The Texas Comptroller’s Office has recently cited a new study by the Texas Alliance for Health Care that indicates great economic harm is approaching if coverage is not improved to protect the millions in Texas without insurance. King Abbott could expand Medicaid with a few strokes of a pen and eliminate all these risks:
‘The TAHC study predicted that the number of uninsured Texans could rise to 6.1 million by 2040. Without a change in policy, the study projects that costs for hospitals and physicians who provide unsubsidized and uncompensated care will rise from $3.5 billion in 2016 to $12.4 billion in 2040, while the impact of lost earnings and poor health will rise from $57 billion in 2016 to $178.5 billion in 2040.”
As is the case with all Kings, the time has come for this one to be deposed, and it is hard to believe Texans will continue to let this impudent man destroy their state, burden them with onerous taxes, increase the risk of ruination of the environment, and stomp on constitutional rights. Because if we do, we deserve the approaching catastrophe Abbott is creating.

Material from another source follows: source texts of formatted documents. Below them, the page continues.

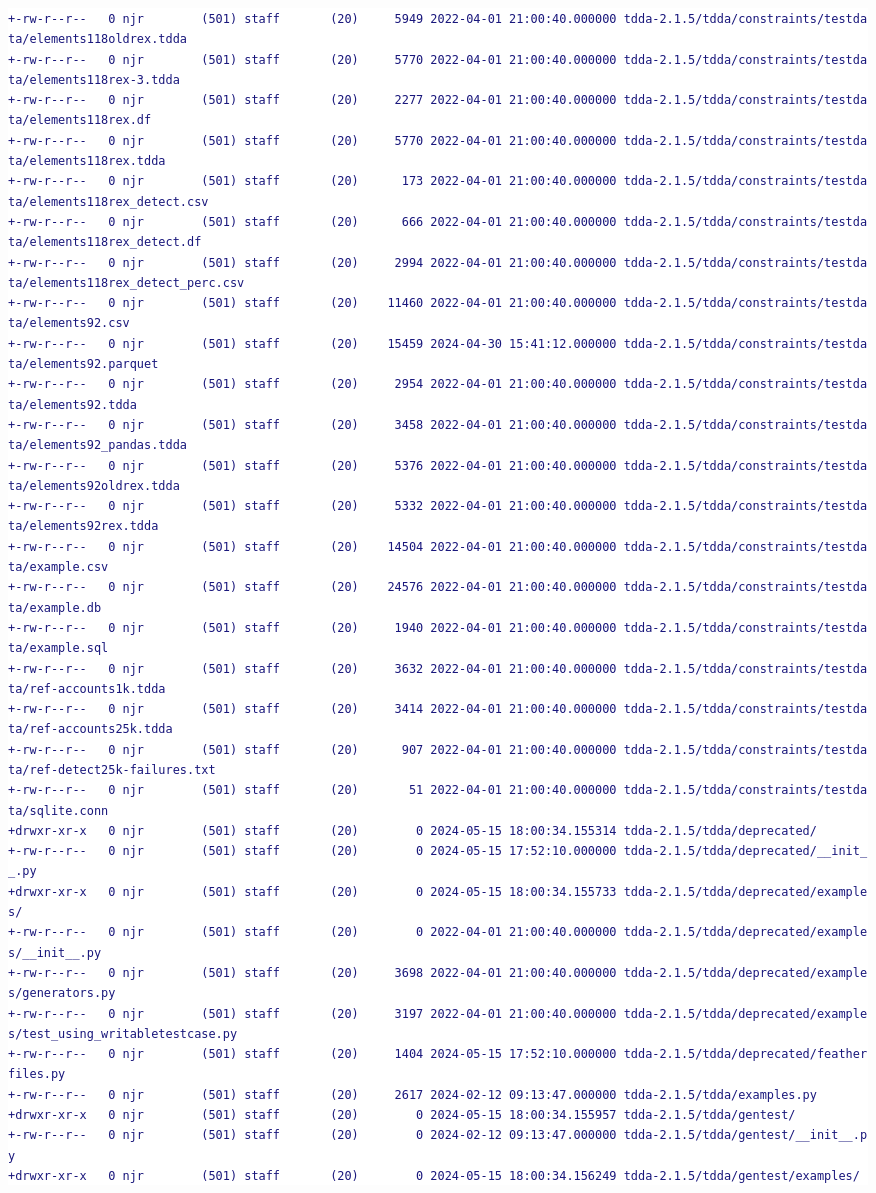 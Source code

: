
 ```diff
+-rw-r--r--   0 njr        (501) staff       (20)     5949 2022-04-01 21:00:40.000000 tdda-2.1.5/tdda/constraints/testdata/elements118oldrex.tdda
+-rw-r--r--   0 njr        (501) staff       (20)     5770 2022-04-01 21:00:40.000000 tdda-2.1.5/tdda/constraints/testdata/elements118rex-3.tdda
+-rw-r--r--   0 njr        (501) staff       (20)     2277 2022-04-01 21:00:40.000000 tdda-2.1.5/tdda/constraints/testdata/elements118rex.df
+-rw-r--r--   0 njr        (501) staff       (20)     5770 2022-04-01 21:00:40.000000 tdda-2.1.5/tdda/constraints/testdata/elements118rex.tdda
+-rw-r--r--   0 njr        (501) staff       (20)      173 2022-04-01 21:00:40.000000 tdda-2.1.5/tdda/constraints/testdata/elements118rex_detect.csv
+-rw-r--r--   0 njr        (501) staff       (20)      666 2022-04-01 21:00:40.000000 tdda-2.1.5/tdda/constraints/testdata/elements118rex_detect.df
+-rw-r--r--   0 njr        (501) staff       (20)     2994 2022-04-01 21:00:40.000000 tdda-2.1.5/tdda/constraints/testdata/elements118rex_detect_perc.csv
+-rw-r--r--   0 njr        (501) staff       (20)    11460 2022-04-01 21:00:40.000000 tdda-2.1.5/tdda/constraints/testdata/elements92.csv
+-rw-r--r--   0 njr        (501) staff       (20)    15459 2024-04-30 15:41:12.000000 tdda-2.1.5/tdda/constraints/testdata/elements92.parquet
+-rw-r--r--   0 njr        (501) staff       (20)     2954 2022-04-01 21:00:40.000000 tdda-2.1.5/tdda/constraints/testdata/elements92.tdda
+-rw-r--r--   0 njr        (501) staff       (20)     3458 2022-04-01 21:00:40.000000 tdda-2.1.5/tdda/constraints/testdata/elements92_pandas.tdda
+-rw-r--r--   0 njr        (501) staff       (20)     5376 2022-04-01 21:00:40.000000 tdda-2.1.5/tdda/constraints/testdata/elements92oldrex.tdda
+-rw-r--r--   0 njr        (501) staff       (20)     5332 2022-04-01 21:00:40.000000 tdda-2.1.5/tdda/constraints/testdata/elements92rex.tdda
+-rw-r--r--   0 njr        (501) staff       (20)    14504 2022-04-01 21:00:40.000000 tdda-2.1.5/tdda/constraints/testdata/example.csv
+-rw-r--r--   0 njr        (501) staff       (20)    24576 2022-04-01 21:00:40.000000 tdda-2.1.5/tdda/constraints/testdata/example.db
+-rw-r--r--   0 njr        (501) staff       (20)     1940 2022-04-01 21:00:40.000000 tdda-2.1.5/tdda/constraints/testdata/example.sql
+-rw-r--r--   0 njr        (501) staff       (20)     3632 2022-04-01 21:00:40.000000 tdda-2.1.5/tdda/constraints/testdata/ref-accounts1k.tdda
+-rw-r--r--   0 njr        (501) staff       (20)     3414 2022-04-01 21:00:40.000000 tdda-2.1.5/tdda/constraints/testdata/ref-accounts25k.tdda
+-rw-r--r--   0 njr        (501) staff       (20)      907 2022-04-01 21:00:40.000000 tdda-2.1.5/tdda/constraints/testdata/ref-detect25k-failures.txt
+-rw-r--r--   0 njr        (501) staff       (20)       51 2022-04-01 21:00:40.000000 tdda-2.1.5/tdda/constraints/testdata/sqlite.conn
+drwxr-xr-x   0 njr        (501) staff       (20)        0 2024-05-15 18:00:34.155314 tdda-2.1.5/tdda/deprecated/
+-rw-r--r--   0 njr        (501) staff       (20)        0 2024-05-15 17:52:10.000000 tdda-2.1.5/tdda/deprecated/__init__.py
+drwxr-xr-x   0 njr        (501) staff       (20)        0 2024-05-15 18:00:34.155733 tdda-2.1.5/tdda/deprecated/examples/
+-rw-r--r--   0 njr        (501) staff       (20)        0 2022-04-01 21:00:40.000000 tdda-2.1.5/tdda/deprecated/examples/__init__.py
+-rw-r--r--   0 njr        (501) staff       (20)     3698 2022-04-01 21:00:40.000000 tdda-2.1.5/tdda/deprecated/examples/generators.py
+-rw-r--r--   0 njr        (501) staff       (20)     3197 2022-04-01 21:00:40.000000 tdda-2.1.5/tdda/deprecated/examples/test_using_writabletestcase.py
+-rw-r--r--   0 njr        (501) staff       (20)     1404 2024-05-15 17:52:10.000000 tdda-2.1.5/tdda/deprecated/featherfiles.py
+-rw-r--r--   0 njr        (501) staff       (20)     2617 2024-02-12 09:13:47.000000 tdda-2.1.5/tdda/examples.py
+drwxr-xr-x   0 njr        (501) staff       (20)        0 2024-05-15 18:00:34.155957 tdda-2.1.5/tdda/gentest/
+-rw-r--r--   0 njr        (501) staff       (20)        0 2024-02-12 09:13:47.000000 tdda-2.1.5/tdda/gentest/__init__.py
+drwxr-xr-x   0 njr        (501) staff       (20)        0 2024-05-15 18:00:34.156249 tdda-2.1.5/tdda/gentest/examples/
```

Four more years of him will guarantee even greater damage to a once great state.
Thanks for this edition. As always, I enjoyed the quality of the writing and the thoroughness of the research. Unfortunately, the topic of “King” Greg Abbott and his depredations upon the people he was elected to serve is seriously depressing to me. As is happening across the country, the once-proud Grand Old Party in Texas has been seized by a tiny and bat-shit crazy minority. Abbott and his puppeteer, Dave Carney, know the magic words — immigration, transgender, CRT — that will drive them into a frenzy which they hope (hope!) will be enough to fend off primary challenges from the equally bat-shit Allen West and Don Huffines. Beto O’Rourke and the roughly half of Texans who vote Democratic are but an afterthought.

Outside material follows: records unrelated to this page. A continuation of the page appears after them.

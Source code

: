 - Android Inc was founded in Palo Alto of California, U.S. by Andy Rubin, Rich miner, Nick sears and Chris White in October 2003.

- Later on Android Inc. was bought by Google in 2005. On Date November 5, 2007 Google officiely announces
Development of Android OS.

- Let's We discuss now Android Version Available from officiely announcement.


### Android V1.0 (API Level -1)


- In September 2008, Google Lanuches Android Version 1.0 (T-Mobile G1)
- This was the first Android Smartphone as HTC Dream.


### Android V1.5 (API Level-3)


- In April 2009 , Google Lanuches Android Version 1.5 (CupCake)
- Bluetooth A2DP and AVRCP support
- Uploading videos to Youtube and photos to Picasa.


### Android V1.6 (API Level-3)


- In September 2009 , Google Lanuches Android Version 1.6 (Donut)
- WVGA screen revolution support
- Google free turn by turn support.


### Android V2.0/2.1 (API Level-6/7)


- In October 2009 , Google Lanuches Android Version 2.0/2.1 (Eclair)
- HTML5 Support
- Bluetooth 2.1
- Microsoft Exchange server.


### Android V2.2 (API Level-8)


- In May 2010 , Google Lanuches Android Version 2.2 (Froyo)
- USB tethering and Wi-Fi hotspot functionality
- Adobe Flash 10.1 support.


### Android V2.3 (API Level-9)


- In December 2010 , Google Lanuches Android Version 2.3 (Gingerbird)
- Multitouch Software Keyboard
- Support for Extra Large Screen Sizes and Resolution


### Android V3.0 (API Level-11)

An untold part of this story is how, over the last thirty years, the Texas Legislature has abdicated its responsibility as an independent branch of government. You remember a time when House and Senate members OF THE GOVERNOR’S PARTY felt free to tell him (or, briefly, her) to pound sand if they did not agree with the gubernatorial lead on a particular issue. Such independent thinking is, alas, unimaginable now,
If things don't change there may be a guillotine on the south lawn of the Capitol. It certainly is a deserved addition. Oh, we'll need a ramp in order to comply with ADA regulations.